Datteln, Bananen und viel Schlaf Endgegner Kaloriendefizit: Wie die Ramadan-Routinen Profisportler herausfordern
Seit Anfang März feiern Millionen Muslime in Deutschland fastend Ramadan. Eine Gruppe steht dabei vor besonderen Herausforderungen: viel trainierende und schwitzende Profisportler. Ihr Endgegner: das Kaloriendefizit. Von Jakob Lobach
Der Wecker klingelt in diesen Tagen früh für Eren Öztürk. Ende vergangener Woche bimmelte das Handy des 20 Jahre alten Fußballers um 4:15 Uhr, zum Start dieser Woche sogar noch ein bisschen früher. Während manch ein Finger fast von allein den Snooze-Button drücken würde, ist das für Öztürk aktuell keine Option. Schließlich müsste er dann mit gänzlich leerem Magen zum Training der VSG Altglienicke und durch den Tag kommen.
Fasten von Morgendämmerung bis Sonnenuntergang
Öztürk ist einer von einer Handvoll Spielern in Reihen des Berliner Regionalligisten und einer von Millionen Muslimen in Deutschland, die seit Ende Februar und noch bis Ende März Ramadan feiern.
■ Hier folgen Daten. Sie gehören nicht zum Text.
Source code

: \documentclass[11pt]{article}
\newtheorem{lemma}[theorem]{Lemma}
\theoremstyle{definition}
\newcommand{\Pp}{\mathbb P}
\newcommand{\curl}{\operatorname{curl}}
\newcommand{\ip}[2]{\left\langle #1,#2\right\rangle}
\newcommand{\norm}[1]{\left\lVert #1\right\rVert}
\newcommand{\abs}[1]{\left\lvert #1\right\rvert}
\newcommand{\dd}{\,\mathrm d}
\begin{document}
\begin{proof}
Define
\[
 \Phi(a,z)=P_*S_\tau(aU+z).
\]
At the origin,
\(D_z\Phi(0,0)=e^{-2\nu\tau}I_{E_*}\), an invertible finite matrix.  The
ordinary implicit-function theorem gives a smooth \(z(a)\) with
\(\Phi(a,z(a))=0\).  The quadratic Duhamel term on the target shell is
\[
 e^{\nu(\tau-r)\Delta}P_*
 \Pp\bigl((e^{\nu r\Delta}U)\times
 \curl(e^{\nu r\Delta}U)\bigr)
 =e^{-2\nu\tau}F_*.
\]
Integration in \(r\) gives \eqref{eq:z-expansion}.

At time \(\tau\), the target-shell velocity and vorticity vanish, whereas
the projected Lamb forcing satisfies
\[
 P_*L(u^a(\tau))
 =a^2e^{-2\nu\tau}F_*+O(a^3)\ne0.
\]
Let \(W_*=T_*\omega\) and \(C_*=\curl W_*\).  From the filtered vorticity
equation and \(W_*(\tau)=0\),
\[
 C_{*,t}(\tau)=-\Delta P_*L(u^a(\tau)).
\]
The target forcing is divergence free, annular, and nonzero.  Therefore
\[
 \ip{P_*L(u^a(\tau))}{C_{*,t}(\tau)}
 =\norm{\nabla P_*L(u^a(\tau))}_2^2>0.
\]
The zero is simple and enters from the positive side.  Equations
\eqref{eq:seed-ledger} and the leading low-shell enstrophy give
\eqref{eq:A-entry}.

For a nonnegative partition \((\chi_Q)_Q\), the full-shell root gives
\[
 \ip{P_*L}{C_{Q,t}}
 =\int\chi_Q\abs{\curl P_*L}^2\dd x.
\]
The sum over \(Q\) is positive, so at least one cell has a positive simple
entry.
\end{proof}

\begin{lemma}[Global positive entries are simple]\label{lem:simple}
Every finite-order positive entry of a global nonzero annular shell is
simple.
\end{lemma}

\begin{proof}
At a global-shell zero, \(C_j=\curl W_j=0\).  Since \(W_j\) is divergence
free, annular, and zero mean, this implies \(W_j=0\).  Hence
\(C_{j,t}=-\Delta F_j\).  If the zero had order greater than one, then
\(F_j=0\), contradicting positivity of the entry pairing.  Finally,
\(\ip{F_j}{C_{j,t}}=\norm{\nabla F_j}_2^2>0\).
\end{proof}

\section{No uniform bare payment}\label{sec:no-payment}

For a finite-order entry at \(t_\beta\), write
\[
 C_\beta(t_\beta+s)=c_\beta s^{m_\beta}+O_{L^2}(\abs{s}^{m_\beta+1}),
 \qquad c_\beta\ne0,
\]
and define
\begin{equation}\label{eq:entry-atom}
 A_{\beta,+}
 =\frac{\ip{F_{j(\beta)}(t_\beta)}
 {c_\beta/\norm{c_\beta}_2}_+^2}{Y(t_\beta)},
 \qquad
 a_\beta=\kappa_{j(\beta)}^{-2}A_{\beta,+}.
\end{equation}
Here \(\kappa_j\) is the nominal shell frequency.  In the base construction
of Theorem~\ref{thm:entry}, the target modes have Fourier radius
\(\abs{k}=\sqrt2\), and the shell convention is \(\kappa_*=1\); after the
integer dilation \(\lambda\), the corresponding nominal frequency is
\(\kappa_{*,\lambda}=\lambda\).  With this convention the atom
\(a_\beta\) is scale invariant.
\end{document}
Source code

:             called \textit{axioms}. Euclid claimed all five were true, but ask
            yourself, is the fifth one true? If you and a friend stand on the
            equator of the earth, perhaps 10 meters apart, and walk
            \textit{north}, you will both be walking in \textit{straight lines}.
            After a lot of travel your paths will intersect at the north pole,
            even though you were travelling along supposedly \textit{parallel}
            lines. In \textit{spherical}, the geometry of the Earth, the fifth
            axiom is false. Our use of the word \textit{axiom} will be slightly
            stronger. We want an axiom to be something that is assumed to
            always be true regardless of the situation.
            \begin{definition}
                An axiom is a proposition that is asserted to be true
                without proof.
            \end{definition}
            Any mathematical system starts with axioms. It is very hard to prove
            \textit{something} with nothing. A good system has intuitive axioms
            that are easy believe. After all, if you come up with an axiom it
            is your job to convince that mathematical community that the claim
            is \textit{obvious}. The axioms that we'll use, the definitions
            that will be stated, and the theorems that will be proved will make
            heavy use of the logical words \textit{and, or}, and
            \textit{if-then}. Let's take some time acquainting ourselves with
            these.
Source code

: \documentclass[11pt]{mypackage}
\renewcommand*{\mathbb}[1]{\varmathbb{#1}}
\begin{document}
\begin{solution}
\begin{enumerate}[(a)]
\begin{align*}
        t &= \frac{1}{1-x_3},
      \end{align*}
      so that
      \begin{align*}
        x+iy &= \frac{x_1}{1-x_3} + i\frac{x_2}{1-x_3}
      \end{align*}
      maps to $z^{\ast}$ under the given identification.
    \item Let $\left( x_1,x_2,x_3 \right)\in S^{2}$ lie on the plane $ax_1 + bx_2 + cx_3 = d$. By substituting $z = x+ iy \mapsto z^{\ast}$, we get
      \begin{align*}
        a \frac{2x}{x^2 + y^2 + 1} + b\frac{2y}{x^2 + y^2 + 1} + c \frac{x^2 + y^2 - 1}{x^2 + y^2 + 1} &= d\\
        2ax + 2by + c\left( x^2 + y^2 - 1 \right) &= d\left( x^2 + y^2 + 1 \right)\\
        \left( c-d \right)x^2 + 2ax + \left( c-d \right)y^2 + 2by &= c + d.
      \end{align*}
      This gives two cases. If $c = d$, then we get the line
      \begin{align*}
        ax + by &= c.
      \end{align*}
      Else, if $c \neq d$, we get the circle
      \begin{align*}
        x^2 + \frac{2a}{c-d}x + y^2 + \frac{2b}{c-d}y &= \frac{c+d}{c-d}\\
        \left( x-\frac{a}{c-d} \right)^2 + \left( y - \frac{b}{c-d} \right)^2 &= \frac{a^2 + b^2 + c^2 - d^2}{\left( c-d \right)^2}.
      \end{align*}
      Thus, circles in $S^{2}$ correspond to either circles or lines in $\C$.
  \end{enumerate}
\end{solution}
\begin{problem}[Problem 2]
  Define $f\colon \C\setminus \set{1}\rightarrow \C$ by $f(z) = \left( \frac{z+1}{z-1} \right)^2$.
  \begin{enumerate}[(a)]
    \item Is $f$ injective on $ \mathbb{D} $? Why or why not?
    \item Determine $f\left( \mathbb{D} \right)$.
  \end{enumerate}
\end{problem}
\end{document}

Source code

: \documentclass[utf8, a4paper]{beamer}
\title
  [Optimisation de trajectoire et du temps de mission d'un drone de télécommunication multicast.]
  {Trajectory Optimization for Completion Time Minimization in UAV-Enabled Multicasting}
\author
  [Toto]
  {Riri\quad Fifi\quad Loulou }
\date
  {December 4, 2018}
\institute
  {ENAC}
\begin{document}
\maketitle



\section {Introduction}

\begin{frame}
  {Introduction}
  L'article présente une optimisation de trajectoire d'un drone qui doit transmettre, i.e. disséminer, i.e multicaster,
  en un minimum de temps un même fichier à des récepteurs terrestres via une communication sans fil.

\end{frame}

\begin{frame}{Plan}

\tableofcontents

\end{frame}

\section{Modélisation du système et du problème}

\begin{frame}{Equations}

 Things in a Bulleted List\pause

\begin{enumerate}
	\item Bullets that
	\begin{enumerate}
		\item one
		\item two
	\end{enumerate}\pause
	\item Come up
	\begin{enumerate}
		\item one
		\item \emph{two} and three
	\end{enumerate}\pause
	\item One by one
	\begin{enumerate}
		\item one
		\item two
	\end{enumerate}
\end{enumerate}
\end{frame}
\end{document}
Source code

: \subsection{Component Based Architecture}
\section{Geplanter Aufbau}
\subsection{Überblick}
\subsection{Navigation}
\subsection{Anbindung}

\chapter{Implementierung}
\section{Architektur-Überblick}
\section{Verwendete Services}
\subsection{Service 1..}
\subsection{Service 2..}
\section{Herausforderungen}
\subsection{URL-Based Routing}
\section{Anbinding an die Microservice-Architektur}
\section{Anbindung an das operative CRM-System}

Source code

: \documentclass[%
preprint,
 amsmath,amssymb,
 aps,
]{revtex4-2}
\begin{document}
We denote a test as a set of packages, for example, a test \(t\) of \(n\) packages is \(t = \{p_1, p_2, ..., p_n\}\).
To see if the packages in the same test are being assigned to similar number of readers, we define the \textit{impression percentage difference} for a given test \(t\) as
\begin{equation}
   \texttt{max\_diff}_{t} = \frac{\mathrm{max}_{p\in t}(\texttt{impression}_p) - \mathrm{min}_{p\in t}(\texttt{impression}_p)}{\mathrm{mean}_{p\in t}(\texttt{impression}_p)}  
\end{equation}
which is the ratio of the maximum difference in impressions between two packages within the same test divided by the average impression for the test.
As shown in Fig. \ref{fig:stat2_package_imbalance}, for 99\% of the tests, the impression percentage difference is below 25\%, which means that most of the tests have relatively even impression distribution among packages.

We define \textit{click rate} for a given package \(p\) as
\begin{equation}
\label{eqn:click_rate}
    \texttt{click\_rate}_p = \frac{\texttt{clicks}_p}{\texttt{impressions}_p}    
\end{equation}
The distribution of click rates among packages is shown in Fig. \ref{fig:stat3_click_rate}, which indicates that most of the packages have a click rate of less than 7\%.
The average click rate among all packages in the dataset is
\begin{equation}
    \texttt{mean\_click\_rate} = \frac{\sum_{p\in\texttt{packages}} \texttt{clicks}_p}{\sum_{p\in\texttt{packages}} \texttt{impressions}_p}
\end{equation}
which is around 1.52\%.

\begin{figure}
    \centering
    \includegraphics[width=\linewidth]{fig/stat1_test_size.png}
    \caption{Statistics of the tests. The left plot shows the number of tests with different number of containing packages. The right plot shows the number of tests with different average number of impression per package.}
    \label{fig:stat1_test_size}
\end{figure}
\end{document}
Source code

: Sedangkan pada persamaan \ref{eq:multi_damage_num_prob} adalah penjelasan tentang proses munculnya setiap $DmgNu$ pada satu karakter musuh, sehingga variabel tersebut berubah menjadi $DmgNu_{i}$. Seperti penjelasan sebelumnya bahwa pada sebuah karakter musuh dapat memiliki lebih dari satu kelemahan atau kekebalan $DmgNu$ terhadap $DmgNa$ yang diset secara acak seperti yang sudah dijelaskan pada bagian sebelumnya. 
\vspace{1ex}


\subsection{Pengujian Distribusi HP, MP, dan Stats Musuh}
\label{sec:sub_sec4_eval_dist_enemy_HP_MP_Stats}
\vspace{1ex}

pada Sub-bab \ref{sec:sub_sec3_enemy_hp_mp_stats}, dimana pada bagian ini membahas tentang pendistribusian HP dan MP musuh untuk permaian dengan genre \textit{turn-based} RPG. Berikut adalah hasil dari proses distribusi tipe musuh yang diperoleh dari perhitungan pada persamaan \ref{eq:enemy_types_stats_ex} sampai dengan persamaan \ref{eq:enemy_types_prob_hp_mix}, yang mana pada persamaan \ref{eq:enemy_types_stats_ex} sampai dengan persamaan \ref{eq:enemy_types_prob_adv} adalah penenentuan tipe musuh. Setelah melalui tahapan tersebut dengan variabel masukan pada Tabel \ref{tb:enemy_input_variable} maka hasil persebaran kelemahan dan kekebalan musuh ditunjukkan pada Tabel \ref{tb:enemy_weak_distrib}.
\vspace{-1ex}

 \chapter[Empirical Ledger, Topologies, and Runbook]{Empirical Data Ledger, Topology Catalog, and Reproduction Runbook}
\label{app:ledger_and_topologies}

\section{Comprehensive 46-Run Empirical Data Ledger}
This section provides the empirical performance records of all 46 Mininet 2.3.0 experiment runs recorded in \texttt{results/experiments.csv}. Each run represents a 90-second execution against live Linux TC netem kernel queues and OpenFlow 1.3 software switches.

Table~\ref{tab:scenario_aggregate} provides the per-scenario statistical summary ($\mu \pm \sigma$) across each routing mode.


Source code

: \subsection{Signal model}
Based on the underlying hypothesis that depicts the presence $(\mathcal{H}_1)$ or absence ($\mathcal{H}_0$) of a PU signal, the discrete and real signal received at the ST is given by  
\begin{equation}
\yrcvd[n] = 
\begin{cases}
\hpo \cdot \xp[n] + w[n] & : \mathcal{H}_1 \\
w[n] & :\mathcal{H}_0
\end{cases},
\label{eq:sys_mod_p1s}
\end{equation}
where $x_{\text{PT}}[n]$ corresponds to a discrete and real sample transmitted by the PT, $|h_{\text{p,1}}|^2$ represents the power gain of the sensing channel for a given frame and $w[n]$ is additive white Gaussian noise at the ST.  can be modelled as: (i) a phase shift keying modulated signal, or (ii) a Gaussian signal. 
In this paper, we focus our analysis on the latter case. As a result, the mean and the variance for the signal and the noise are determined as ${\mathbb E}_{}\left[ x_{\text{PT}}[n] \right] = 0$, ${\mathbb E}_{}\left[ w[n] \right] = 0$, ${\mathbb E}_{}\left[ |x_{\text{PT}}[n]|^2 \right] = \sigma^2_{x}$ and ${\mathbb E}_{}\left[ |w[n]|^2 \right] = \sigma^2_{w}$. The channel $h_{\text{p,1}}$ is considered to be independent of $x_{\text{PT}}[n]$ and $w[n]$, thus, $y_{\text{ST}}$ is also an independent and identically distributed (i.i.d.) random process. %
Vom ersten Licht der morgendlichen Dämmerung bis zum Sonnenuntergang verzichten sie dabei allen voran aufs Essen und Trinken.

Fußballer Eren Öztürk von der VSG Altglienicke jubelt über ein Tor.
Für Eren Öztürk geht damit eine besondere Frage einher: Wie integriere ich das Fasten in meinen kalorienverbrauchenden Alltag als Profisportler? "Das ist nicht so einfach", lässt er direkt zum Start des Gesprächs durchklingen.
75 Prozent der Muslime in Deutschland fasten
Die Frage beschäftigt aktuell Öztürk als talentierte Leihgabe des Zweitligisten Karlsruher SC - aber bei Weitem nicht für alle Muslime in Deutschland. Laut einer Studie des Forschungszentrums Migration, Integration und Asyl aus dem Jahr 2020 leben ungefähr 5,5 Millionen Muslime in Deutschland - rund 285.000 in Berlin. Rund 55 Prozent von ihnen halten die religiösen Fastenregeln der Studie zufolge vollständig ein, weitere 20 Prozent zumindest teilweise.
Eren Öztürk gehört zu Erstgenannten und das schon seit seiner Jugend. "Ich bin damit aufgewachsen. Meine Familie, meine Freunde, alle haben gefastet", sagt Öztürk und ergänzt: "Ramadan ist für uns ganz wichtig." Fasten gehört zu den sogenannten Fünf Säulen des Islam, also den fünf wichtigsten Regeln.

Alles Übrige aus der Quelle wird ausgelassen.